The change of the encoder configuration may be activated by a predefined profile or the lower protocol layers of the operation systems running on the device.

[0081] In one or more examples, the online training may be triggered by the video content, for example, scene detection. When the objects, the background of the objects, or the objects and the background of the objects within a video frame is changed, the prediction, partition granularity within a video frame, or the prediction and partition granularity within the video frame is likely to be changed as well. These content changes are the main reasons where the video coding bits, coding distortions, or the video coding bits and coding distortions come from.

[0082] In some examples, the online training may be triggered in a manner of a combination of periodic and event triggering. For example, the online training may be performed periodically first and then skipped in response to a triggering event.

[0083] Furthermore, temporal coverage determines what training data are used for the model update. Speed of convergence is critical for online training. Training data not only impacts the processing delay but also the training convergence, e.g., highly diverse video data is difficult for the training to converge.

[0084] In one or more examples, the coding information such as temporal layer information may be used as reference to select training data. For example, within each group of pictures, one picture from each temporal layer may be selected for online training.

[0085] In one or more examples, the video content may be used as reference to select training data. For example, within each online training period, adjacent video frames may likely have high temporal redundancy, which means the objects and background are highly similar. In this case, scene information or regions of interest including both objects and background textures can be extracted at the encoder side, and these extracted small patches instead of the whole pictures can be used as the online training data.

[0086] In some examples, information other than video frames are also used as training data, e.g., for multi-frame-based training. For example, the motion information between each selected video frame and the anchor frame, e.g., reference pictures, may be used for training the motion predicted frames. In this case, optical flow map may be generated as the representation of motion information.

[0087] At the online training stage, each selected video frame may be split or cropped into small patches before used as online training data. The small patches may be clustered according to certain criteria. In some examples, only the patches classified as the same or different clusters are selected to be online training data.

[0088] In some examples, each small patch may be represented by a scale-invariant feature descriptor, e.g., histogram of oriented gradients or a template, e.g., bag of words, based feature vectors. Different patches are clustered by the representation similarities.

[0089] In some examples, patches are clustered by different level of distortions.

[0090] At the online training stage, the video frames or patches with lower qualities, e.g., quantization parameter is greater than a certain threshold value, may have blurred object boundaries or texture details. Therefore, those data may cause severe training confusions which make the training hard to converge and should not be selected as training data.

[0091] For video coding, offline trained neural network models are supposed to work on a variety of diverse video sequences after training thus require good generalization, while online trained neural network models need only fit the video data within a small temporal space, e.g., fits the video frames within an intra period, thus require good overfitting. Due to different requirements, the model training process can be considered in the context of the generalizationoverfitting trade-off.

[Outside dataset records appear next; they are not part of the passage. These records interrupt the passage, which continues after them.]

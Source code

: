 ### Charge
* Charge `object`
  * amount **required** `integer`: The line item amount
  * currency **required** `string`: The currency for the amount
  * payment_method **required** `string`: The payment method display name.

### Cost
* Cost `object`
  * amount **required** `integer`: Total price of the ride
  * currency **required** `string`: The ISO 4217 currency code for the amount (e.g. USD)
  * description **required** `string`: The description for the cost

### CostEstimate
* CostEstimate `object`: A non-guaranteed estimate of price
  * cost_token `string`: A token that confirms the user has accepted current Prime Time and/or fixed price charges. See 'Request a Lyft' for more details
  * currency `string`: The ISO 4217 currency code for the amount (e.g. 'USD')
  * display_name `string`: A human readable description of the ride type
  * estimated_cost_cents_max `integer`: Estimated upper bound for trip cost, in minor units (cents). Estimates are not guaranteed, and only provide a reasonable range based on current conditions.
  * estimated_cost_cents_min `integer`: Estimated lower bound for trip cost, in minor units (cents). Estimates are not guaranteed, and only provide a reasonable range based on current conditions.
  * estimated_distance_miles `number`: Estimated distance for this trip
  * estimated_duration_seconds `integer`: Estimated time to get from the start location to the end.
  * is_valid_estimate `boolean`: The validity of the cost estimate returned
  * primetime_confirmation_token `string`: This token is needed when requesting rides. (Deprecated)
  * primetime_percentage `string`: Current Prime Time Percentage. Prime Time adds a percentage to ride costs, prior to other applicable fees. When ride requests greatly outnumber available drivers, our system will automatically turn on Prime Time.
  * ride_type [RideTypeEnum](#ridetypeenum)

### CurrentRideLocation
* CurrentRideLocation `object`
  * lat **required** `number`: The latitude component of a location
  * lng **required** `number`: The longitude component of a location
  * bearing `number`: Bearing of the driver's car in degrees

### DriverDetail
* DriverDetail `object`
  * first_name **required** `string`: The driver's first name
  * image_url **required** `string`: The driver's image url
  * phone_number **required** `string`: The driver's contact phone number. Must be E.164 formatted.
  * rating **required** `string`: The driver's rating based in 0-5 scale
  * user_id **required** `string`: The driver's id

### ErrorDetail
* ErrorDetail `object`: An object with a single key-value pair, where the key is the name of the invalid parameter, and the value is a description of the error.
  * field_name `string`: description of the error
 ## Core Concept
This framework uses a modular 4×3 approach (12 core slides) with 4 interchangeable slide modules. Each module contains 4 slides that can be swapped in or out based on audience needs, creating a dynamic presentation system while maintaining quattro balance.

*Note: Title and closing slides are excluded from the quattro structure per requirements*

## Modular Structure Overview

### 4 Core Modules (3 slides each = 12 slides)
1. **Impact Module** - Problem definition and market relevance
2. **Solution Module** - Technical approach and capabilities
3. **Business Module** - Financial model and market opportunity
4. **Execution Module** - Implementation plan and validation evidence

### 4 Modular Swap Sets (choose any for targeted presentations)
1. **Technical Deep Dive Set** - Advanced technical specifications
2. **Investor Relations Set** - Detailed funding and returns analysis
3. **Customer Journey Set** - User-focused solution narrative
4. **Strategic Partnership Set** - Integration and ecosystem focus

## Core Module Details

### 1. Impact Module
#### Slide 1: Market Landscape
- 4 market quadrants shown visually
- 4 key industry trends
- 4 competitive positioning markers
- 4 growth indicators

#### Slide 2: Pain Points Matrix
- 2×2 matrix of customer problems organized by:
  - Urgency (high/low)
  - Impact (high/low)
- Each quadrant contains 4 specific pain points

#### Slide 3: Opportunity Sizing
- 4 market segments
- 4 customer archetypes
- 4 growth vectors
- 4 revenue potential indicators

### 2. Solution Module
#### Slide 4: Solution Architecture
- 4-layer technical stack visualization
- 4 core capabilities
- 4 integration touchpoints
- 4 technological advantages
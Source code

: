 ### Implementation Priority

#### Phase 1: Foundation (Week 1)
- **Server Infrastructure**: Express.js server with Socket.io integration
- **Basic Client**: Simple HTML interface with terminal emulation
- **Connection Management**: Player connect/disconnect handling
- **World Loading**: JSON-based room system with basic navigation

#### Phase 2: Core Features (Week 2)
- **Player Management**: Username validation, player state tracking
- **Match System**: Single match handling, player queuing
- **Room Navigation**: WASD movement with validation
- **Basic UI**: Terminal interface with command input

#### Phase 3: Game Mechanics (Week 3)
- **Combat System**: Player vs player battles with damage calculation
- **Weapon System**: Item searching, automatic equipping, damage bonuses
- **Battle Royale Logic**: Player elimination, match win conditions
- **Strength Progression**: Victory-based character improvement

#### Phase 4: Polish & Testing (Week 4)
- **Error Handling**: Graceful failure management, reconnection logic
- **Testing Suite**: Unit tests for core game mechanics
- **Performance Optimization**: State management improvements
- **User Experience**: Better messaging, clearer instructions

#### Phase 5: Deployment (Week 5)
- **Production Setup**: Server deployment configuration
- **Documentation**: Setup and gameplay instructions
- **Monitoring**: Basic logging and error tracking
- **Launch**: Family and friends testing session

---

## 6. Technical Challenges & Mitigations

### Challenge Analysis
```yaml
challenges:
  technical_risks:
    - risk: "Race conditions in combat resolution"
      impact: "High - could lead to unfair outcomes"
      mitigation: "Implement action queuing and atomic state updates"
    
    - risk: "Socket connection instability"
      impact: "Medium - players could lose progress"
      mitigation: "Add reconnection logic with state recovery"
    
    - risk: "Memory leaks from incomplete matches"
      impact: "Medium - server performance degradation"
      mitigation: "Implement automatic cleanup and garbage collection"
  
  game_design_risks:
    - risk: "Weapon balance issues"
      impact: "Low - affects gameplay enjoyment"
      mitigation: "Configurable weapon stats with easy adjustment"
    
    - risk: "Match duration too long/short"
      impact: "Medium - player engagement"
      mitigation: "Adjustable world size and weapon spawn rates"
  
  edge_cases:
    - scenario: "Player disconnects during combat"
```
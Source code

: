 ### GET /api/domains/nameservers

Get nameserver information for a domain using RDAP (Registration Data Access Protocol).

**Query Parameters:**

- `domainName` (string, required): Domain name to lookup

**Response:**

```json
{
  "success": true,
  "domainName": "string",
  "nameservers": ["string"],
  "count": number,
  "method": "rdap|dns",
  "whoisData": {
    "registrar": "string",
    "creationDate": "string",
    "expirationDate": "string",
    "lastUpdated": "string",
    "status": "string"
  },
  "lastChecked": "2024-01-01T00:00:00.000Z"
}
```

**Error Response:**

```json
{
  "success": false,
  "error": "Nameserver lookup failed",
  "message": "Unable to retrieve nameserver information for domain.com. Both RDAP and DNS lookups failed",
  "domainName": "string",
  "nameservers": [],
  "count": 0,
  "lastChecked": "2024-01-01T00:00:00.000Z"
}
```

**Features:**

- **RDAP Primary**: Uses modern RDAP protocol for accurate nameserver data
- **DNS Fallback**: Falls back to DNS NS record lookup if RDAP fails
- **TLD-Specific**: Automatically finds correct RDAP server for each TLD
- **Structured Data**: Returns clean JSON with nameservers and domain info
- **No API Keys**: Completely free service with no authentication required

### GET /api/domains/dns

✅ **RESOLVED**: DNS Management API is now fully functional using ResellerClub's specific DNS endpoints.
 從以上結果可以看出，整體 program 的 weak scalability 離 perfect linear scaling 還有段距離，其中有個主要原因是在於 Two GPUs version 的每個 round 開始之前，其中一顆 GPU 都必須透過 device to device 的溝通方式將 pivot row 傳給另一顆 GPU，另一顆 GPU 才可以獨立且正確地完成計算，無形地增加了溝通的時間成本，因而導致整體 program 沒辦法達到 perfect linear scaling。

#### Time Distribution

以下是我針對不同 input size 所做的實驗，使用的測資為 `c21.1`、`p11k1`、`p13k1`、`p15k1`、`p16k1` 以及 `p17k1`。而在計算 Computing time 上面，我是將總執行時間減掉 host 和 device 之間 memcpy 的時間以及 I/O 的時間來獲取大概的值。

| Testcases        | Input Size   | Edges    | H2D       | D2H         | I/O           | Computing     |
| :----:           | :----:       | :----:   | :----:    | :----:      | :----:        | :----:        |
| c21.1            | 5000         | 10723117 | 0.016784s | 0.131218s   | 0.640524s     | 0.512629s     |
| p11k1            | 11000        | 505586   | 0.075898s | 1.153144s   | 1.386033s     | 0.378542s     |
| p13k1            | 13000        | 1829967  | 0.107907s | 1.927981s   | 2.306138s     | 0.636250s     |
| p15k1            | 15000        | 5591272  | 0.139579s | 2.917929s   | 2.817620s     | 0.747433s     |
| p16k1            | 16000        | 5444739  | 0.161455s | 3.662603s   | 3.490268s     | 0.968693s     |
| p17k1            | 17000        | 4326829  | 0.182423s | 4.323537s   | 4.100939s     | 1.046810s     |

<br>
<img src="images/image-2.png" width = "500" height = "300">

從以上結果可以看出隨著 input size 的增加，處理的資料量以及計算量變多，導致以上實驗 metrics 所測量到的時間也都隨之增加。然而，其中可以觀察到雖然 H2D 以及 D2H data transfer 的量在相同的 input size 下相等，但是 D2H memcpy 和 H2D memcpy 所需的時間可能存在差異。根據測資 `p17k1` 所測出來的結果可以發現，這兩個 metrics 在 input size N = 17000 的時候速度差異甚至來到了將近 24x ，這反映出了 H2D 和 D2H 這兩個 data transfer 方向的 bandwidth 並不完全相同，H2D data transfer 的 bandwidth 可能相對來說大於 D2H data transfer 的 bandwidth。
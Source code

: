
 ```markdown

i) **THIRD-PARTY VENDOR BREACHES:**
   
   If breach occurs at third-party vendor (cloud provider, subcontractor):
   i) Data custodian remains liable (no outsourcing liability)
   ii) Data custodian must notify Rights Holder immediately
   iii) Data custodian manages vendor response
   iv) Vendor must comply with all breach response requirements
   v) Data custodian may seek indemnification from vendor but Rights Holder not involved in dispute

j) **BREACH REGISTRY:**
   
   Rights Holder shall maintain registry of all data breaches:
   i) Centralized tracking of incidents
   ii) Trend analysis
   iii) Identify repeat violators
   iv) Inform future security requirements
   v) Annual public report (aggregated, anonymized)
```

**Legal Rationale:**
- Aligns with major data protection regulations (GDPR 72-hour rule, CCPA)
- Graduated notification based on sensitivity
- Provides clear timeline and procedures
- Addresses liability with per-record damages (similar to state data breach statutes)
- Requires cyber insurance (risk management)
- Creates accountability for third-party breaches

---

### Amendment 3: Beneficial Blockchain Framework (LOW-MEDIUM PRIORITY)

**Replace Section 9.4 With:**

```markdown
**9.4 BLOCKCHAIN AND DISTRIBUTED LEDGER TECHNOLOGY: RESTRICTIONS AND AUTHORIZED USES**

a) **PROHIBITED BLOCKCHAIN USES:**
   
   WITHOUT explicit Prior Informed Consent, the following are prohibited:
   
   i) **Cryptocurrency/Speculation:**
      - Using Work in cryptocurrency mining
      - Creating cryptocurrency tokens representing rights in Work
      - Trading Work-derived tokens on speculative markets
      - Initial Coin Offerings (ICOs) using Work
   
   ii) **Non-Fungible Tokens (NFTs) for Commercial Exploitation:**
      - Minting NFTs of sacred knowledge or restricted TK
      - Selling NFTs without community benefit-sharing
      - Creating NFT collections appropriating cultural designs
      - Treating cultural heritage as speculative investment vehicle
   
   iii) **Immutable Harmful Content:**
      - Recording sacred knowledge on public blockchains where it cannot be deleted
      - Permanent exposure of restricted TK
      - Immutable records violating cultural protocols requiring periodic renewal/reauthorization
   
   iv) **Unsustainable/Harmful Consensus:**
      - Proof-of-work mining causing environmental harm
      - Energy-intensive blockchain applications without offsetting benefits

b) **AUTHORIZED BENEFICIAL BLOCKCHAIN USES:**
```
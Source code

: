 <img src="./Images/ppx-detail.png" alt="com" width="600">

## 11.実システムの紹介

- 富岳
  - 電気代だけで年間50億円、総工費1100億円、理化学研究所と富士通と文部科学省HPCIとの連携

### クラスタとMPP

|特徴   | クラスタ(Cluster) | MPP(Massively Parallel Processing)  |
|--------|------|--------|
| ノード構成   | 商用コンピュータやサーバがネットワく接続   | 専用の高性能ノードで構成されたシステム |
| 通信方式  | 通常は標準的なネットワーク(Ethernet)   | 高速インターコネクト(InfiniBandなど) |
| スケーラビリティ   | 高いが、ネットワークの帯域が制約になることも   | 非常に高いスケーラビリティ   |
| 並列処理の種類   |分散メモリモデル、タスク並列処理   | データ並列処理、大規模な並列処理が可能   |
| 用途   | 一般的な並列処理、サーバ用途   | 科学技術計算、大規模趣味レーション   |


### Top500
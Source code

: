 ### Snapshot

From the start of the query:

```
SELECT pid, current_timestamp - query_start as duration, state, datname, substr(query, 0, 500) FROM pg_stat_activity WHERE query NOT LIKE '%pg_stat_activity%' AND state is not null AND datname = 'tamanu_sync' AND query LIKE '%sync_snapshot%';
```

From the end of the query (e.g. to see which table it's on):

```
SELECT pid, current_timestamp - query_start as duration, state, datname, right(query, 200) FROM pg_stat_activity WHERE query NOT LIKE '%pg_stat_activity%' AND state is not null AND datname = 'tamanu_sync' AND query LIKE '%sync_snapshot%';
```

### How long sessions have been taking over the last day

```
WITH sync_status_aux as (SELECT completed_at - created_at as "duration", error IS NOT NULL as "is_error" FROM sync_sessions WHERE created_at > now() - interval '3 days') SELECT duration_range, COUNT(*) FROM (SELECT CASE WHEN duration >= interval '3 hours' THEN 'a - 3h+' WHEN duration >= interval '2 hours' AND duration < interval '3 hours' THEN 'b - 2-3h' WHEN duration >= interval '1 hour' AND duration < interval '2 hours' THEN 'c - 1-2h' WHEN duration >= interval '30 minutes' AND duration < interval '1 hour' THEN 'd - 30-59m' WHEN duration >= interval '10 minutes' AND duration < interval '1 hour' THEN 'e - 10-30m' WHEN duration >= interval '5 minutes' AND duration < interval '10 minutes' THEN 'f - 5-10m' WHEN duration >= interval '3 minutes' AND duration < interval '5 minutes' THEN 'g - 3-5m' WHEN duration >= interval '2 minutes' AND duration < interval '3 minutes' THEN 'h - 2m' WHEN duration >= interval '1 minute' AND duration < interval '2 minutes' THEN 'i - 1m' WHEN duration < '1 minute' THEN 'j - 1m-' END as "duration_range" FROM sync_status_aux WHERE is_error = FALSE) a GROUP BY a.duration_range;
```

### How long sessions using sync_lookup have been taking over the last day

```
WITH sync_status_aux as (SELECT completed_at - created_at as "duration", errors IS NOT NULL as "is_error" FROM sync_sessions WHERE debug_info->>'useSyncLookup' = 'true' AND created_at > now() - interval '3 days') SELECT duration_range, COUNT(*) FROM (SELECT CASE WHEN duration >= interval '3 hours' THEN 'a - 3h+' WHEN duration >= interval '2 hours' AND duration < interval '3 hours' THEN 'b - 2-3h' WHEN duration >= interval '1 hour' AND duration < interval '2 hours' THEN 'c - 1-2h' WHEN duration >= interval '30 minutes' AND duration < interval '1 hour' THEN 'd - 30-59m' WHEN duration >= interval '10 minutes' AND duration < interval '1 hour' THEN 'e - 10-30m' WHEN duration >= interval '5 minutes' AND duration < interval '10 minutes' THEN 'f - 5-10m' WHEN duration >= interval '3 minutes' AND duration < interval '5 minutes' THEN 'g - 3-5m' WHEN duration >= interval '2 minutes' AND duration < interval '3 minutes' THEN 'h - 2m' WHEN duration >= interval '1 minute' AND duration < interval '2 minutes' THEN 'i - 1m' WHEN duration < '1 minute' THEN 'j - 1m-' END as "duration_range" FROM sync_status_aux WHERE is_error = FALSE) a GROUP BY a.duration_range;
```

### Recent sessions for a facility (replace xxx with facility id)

[0092] In one or more examples, the balance of the generalization-overfitting trade-off can be controlled by training the network on a sufficient amount of data. This has already been discussed above. For example, offline models are trained on larger and diverse data sets, while online models or model refinement are trained within a constrained temporal scope, spatial scope and quality scope.

[0093] In one or more examples, the balance of the generalization-overfitting trade-off can be controlled by changing the network complexity. In one example, the network complexity can be changed by adjusting the network structure. Specifically, the number of trainable model parameters or weights can be flexibly configured. For example, online trained networks may set only a small number of layers to be trainable, while offline trained networks may set a large number of layers or all layers to be trainable. This method can be termed as structural stabilization.

[0094] In another example, the network complexity can be changed by adjusting the dynamic range of network parameters. Parameters with small dynamic range are less sensitive to statistical fluctuations in the input training data, thus has better generalization capability. However, if overfitting is desirable, such as the online models, parameters with larger dynamical range are preferable.

[0095] In some examples, data type, e.g., integer or floating point, is used to control the dynamical range of network parameters or weight. In some other examples, regularization methods are used to control the dynamical range of network parameters or weight. One typical regularization method is to penalize the model, e.g., loss function, during training process based on the magnitude of the parameters or weights value. This approach is called weight regularization or weight decay.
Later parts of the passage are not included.